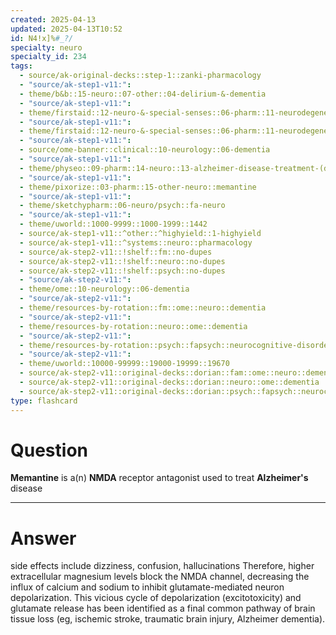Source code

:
 ```yaml
---
created: 2025-04-13
updated: 2025-04-13T10:52
id: N4!x]%#_?/
specialty: neuro
specialty_id: 234
tags:
  - source/ak-original-decks::step-1::zanki-pharmacology
  - "source/ak-step1-v11:": 
  - theme/b&b::15-neuro::07-other::04-delirium-&-dementia
  - "source/ak-step1-v11:": 
  - theme/firstaid::12-neuro-&-special-senses::06-pharm::11-neurodegenerative-disease-therapy
  - "source/ak-step1-v11:": 
  - theme/firstaid::12-neuro-&-special-senses::06-pharm::11-neurodegenerative-disease-therapy::alzheimers::memantine
  - "source/ak-step1-v11:": 
  - source/ome-banner::clinical::10-neurology::06-dementia
  - "source/ak-step1-v11:": 
  - theme/physeo::09-pharm::14-neuro::13-alzheimer-disease-treatment-(donepezil,-rivastigmine,-galantamine,-memantine)
  - "source/ak-step1-v11:": 
  - theme/pixorize::03-pharm::15-other-neuro::memantine
  - "source/ak-step1-v11:": 
  - theme/sketchypharm::06-neuro/psych::fa-neuro
  - "source/ak-step1-v11:": 
  - theme/uworld::1000-9999::1000-1999::1442
  - source/ak-step1-v11::^other::^highyield::1-highyield
  - source/ak-step1-v11::^systems::neuro::pharmacology
  - source/ak-step2-v11::!shelf::fm::no-dupes
  - source/ak-step2-v11::!shelf::neuro::no-dupes
  - source/ak-step2-v11::!shelf::psych::no-dupes
  - "source/ak-step2-v11:": 
  - theme/ome::10-neurology::06-dementia
  - "source/ak-step2-v11:": 
  - theme/resources-by-rotation::fm::ome::neuro::dementia
  - "source/ak-step2-v11:": 
  - theme/resources-by-rotation::neuro::ome::dementia
  - "source/ak-step2-v11:": 
  - theme/resources-by-rotation::psych::fapsych::neurocognitive-disorders
  - "source/ak-step2-v11:": 
  - theme/uworld::10000-99999::19000-19999::19670
  - source/ak-step2-v11::original-decks::dorian::fam::ome::neuro::dementia
  - source/ak-step2-v11::original-decks::dorian::neuro::ome::dementia
  - source/ak-step2-v11::original-decks::dorian::psych::fapsych::neurocognitive-disorders"
type: flashcard
---
```


# Question
**Memantine** is a(n) **NMDA** receptor antagonist used to treat **Alzheimer's** disease

---

# Answer
side effects include dizziness, confusion, hallucinations  Therefore, higher extracellular magnesium levels block the NMDA channel, decreasing the influx of calcium and sodium to inhibit glutamate-mediated neuron depolarization.  This vicious cycle of depolarization (excitotoxicity) and glutamate release has been identified as a final common pathway of brain tissue loss (eg, ischemic stroke, traumatic brain injury, Alzheimer dementia).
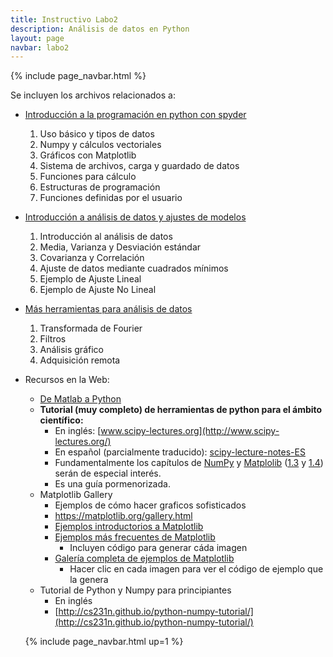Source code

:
 ```yaml
---
title: Instructivo Labo2
description: Análisis de datos en Python
layout: page
navbar: labo2
---
```



{% include page_navbar.html %}


Se incluyen los archivos relacionados a:

  - [Introducción a la programación en python con spyder](01_intro_python)
    1. Uso básico y tipos de datos
    2. Numpy y cálculos vectoriales
    3. Gráficos con Matplotlib
    4. Sistema de archivos, carga y guardado de datos
    5. Funciones para cálculo
    6. Estructuras de programación
    7. Funciones definidas por el usuario
  - [Introducción a análisis de datos y ajustes de modelos](02_intro_analisis)
    1. Introducción al análisis de datos
    2. Media, Varianza y Desviación estándar
    3. Covarianza y Correlación
    4. Ajuste de datos mediante cuadrados mínimos
    5. Ejemplo de Ajuste Lineal
    6. Ejemplo de Ajuste No Lineal
  - [Más herramientas para análisis de datos](03_herramientas)
    1. Transformada de Fourier
    2. Filtros
    3. Análisis gráfico
    4. Adquisición remota
  - Recursos en la Web:
    - [De Matlab a Python](https://marceluda.github.io/python-para-fisicos/intro/de-matlab-a-python/)
    - **Tutorial (muy completo) de herramientas de python para el ámbito científico:**
      - En inglés: [www.scipy-lectures.org](http://www.scipy-lectures.org/)
      - En español (parcialmente traducido): [scipy-lecture-notes-ES](https://claudiovz.github.io/scipy-lecture-notes-ES/)
      - Fundamentalmente los capítulos de [NumPy](https://claudiovz.github.io/scipy-lecture-notes-ES/intro/numpy/index.html)
        y [Matplolib](https://claudiovz.github.io/scipy-lecture-notes-ES/intro/matplotlib/matplotlib.html)
        ([1.3](https://claudiovz.github.io/scipy-lecture-notes-ES/intro/numpy/index.html) y
        [1.4](https://claudiovz.github.io/scipy-lecture-notes-ES/intro/matplotlib/matplotlib.html))
        serán de especial interés.
      - Es una guía pormenorizada.
    - Matplotlib Gallery
      - Ejemplos de cómo hacer graficos sofisticados
      - https://matplotlib.org/gallery.html
      - [Ejemplos introductorios a Matplotlib](http://webs.ucm.es/info/aocg/python/modulos_cientificos/matplotlib/index.html)
      - [Ejemplos más frecuentes de Matplotlib](https://matplotlib.org/users/screenshots.html)
        - Incluyen código para generar cáda imagen
      - [Galería completa de ejemplos de Matplotlib](https://matplotlib.org/gallery.html)
        - Hacer clic en cada imagen para ver el código de ejemplo que la genera
    - Tutorial de Python y Numpy para principiantes
      - En inglés
      - [http://cs231n.github.io/python-numpy-tutorial/](http://cs231n.github.io/python-numpy-tutorial/)




    {% include page_navbar.html up=1 %}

++++++

TASK — Check the entries above line by line and return each one containing the word "datos".

ANSWER SECTION —
description: Análisis de datos en Python
    1. Uso básico y tipos de datos
    4. Sistema de archivos, carga y guardado de datos
  - [Introducción a análisis de datos y ajustes de modelos](02_intro_analisis)
    1. Introducción al análisis de datos
    4. Ajuste de datos mediante cuadrados mínimos
  - [Más herramientas para análisis de datos](03_herramientas)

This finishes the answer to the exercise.